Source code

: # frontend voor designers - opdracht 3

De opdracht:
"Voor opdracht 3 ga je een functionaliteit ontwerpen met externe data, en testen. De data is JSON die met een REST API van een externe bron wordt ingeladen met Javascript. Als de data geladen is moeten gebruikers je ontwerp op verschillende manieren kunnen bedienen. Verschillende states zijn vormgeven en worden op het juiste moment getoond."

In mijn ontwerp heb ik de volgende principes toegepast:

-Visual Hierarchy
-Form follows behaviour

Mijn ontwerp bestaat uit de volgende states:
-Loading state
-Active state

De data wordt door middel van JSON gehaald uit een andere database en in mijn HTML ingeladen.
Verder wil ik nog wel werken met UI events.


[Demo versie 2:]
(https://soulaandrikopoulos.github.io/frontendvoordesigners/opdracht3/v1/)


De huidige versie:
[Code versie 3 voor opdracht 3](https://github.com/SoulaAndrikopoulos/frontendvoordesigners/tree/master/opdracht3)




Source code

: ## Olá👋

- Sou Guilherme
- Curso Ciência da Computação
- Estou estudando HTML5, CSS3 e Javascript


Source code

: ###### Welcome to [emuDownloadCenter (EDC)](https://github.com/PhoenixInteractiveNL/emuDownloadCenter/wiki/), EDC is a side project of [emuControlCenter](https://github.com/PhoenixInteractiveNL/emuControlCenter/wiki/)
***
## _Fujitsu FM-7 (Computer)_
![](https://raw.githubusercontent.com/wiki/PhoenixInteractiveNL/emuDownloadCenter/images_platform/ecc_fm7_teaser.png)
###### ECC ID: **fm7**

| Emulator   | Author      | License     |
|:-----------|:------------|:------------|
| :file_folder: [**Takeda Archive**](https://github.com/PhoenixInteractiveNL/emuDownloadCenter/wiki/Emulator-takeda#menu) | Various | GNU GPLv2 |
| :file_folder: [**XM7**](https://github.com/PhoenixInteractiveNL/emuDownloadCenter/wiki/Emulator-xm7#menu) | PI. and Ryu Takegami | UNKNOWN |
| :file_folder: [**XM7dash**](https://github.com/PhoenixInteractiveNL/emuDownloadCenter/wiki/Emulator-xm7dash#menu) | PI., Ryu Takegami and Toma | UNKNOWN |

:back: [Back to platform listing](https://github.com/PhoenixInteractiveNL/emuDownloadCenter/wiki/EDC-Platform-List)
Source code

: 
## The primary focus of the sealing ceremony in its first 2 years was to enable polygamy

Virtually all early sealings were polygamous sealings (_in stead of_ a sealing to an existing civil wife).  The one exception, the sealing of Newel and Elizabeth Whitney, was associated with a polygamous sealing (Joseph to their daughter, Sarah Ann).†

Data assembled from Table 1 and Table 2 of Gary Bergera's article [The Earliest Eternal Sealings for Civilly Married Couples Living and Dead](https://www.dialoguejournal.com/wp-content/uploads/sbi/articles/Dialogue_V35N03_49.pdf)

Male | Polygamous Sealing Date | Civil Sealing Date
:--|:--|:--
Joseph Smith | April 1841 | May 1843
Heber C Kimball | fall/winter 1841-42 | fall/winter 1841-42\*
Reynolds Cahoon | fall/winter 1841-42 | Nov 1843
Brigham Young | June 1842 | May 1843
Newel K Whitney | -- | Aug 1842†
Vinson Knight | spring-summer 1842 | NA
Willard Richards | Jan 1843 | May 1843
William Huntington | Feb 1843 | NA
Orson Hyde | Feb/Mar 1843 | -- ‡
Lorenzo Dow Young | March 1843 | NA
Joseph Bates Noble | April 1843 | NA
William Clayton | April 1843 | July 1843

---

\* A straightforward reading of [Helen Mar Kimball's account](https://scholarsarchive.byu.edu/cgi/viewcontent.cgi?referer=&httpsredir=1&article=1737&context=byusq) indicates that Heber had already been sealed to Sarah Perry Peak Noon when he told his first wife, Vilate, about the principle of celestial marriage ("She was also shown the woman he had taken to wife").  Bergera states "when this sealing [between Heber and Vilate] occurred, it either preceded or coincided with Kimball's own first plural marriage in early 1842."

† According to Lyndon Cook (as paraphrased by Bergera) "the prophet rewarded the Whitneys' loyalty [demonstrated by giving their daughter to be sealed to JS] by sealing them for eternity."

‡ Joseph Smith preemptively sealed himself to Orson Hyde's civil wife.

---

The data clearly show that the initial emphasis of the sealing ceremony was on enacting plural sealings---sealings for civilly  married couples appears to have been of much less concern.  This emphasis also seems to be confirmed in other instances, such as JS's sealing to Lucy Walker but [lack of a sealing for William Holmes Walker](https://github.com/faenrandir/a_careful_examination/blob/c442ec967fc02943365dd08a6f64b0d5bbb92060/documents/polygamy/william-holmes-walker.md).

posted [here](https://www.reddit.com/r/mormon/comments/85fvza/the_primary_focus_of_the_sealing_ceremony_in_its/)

------------------------------------

Nothing in the records should differ from the original when you retype them.

Result for this exercise:
Source code

: # frontend voor designers - opdracht 3

De opdracht:
"Voor opdracht 3 ga je een functionaliteit ontwerpen met externe data, en testen. De data is JSON die met een REST API van een externe bron wordt ingeladen met Javascript. Als de data geladen is moeten gebruikers je ontwerp op verschillende manieren kunnen bedienen. Verschillende states zijn vormgeven en worden op het juiste moment getoond."

In mijn ontwerp heb ik de volgende principes toegepast:

-Visual Hierarchy
-Form follows behaviour

Mijn ontwerp bestaat uit de volgende states:
-Loading state
-Active state

De data wordt door middel van JSON gehaald uit een andere database en in mijn HTML ingeladen.
Verder wil ik nog wel werken met UI events.


[Demo versie 2:]
(https://soulaandrikopoulos.github.io/frontendvoordesigners/opdracht3/v1/)


De huidige versie:
[Code versie 3 voor opdracht 3](https://github.com/SoulaAndrikopoulos/frontendvoordesigners/tree/master/opdracht3)




Source code

: ## Olá👋

- Sou Guilherme
- Curso Ciência da Computação
- Estou estudando HTML5, CSS3 e Javascript


Source code

: ###### Welcome to [emuDownloadCenter (EDC)](https://github.com/PhoenixInteractiveNL/emuDownloadCenter/wiki/), EDC is a side project of [emuControlCenter](https://github.com/PhoenixInteractiveNL/emuControlCenter/wiki/)
***
## _Fujitsu FM-7 (Computer)_
![](https://raw.githubusercontent.com/wiki/PhoenixInteractiveNL/emuDownloadCenter/images_platform/ecc_fm7_teaser.png)
###### ECC ID: **fm7**

| Emulator   | Author      | License     |
|:-----------|:------------|:------------|
| :file_folder: [**Takeda Archive**](https://github.com/PhoenixInteractiveNL/emuDownloadCenter/wiki/Emulator-takeda#menu) | Various | GNU GPLv2 |
| :file_folder: [**XM7**](https://github.com/PhoenixInteractiveNL/emuDownloadCenter/wiki/Emulator-xm7#menu) | PI. and Ryu Takegami | UNKNOWN |
| :file_folder: [**XM7dash**](https://github.com/PhoenixInteractiveNL/emuDownloadCenter/wiki/Emulator-xm7dash#menu) | PI., Ryu Takegami and Toma | UNKNOWN |

:back: [Back to platform listing](https://github.com/PhoenixInteractiveNL/emuDownloadCenter/wiki/EDC-Platform-List)
Source code

: 
## The primary focus of the sealing ceremony in its first 2 years was to enable polygamy

Virtually all early sealings were polygamous sealings (_in stead of_ a sealing to an existing civil wife).  The one exception, the sealing of Newel and Elizabeth Whitney, was associated with a polygamous sealing (Joseph to their daughter, Sarah Ann).†

Data assembled from Table 1 and Table 2 of Gary Bergera's article [The Earliest Eternal Sealings for Civilly Married Couples Living and Dead](https://www.dialoguejournal.com/wp-content/uploads/sbi/articles/Dialogue_V35N03_49.pdf)

Male | Polygamous Sealing Date | Civil Sealing Date
:--|:--|:--
Joseph Smith | April 1841 | May 1843
Heber C Kimball | fall/winter 1841-42 | fall/winter 1841-42\*
Reynolds Cahoon | fall/winter 1841-42 | Nov 1843
Brigham Young | June 1842 | May 1843
Newel K Whitney | -- | Aug 1842†
Vinson Knight | spring-summer 1842 | NA
Willard Richards | Jan 1843 | May 1843
William Huntington | Feb 1843 | NA
Orson Hyde | Feb/Mar 1843 | -- ‡
Lorenzo Dow Young | March 1843 | NA
Joseph Bates Noble | April 1843 | NA
William Clayton | April 1843 | July 1843

---

\* A straightforward reading of [Helen Mar Kimball's account](https://scholarsarchive.byu.edu/cgi/viewcontent.cgi?referer=&httpsredir=1&article=1737&context=byusq) indicates that Heber had already been sealed to Sarah Perry Peak Noon when he told his first wife, Vilate, about the principle of celestial marriage ("She was also shown the woman he had taken to wife").  Bergera states "when this sealing [between Heber and Vilate] occurred, it either preceded or coincided with Kimball's own first plural marriage in early 1842."

† According to Lyndon Cook (as paraphrased by Bergera) "the prophet rewarded the Whitneys' loyalty [demonstrated by giving their daughter to be sealed to JS] by sealing them for eternity."

‡ Joseph Smith preemptively sealed himself to Orson Hyde's civil wife.

---

The data clearly show that the initial emphasis of the sealing ceremony was on enacting plural sealings---sealings for civilly  married couples appears to have been of much less concern.  This emphasis also seems to be confirmed in other instances, such as JS's sealing to Lucy Walker but [lack of a sealing for William Holmes Walker](https://github.com/faenrandir/a_careful_examination/blob/c442ec967fc02943365dd08a6f64b0d5bbb92060/documents/polygamy/william-holmes-walker.md).

posted [here](https://www.reddit.com/r/mormon/comments/85fvza/the_primary_focus_of_the_sealing_ceremony_in_its/)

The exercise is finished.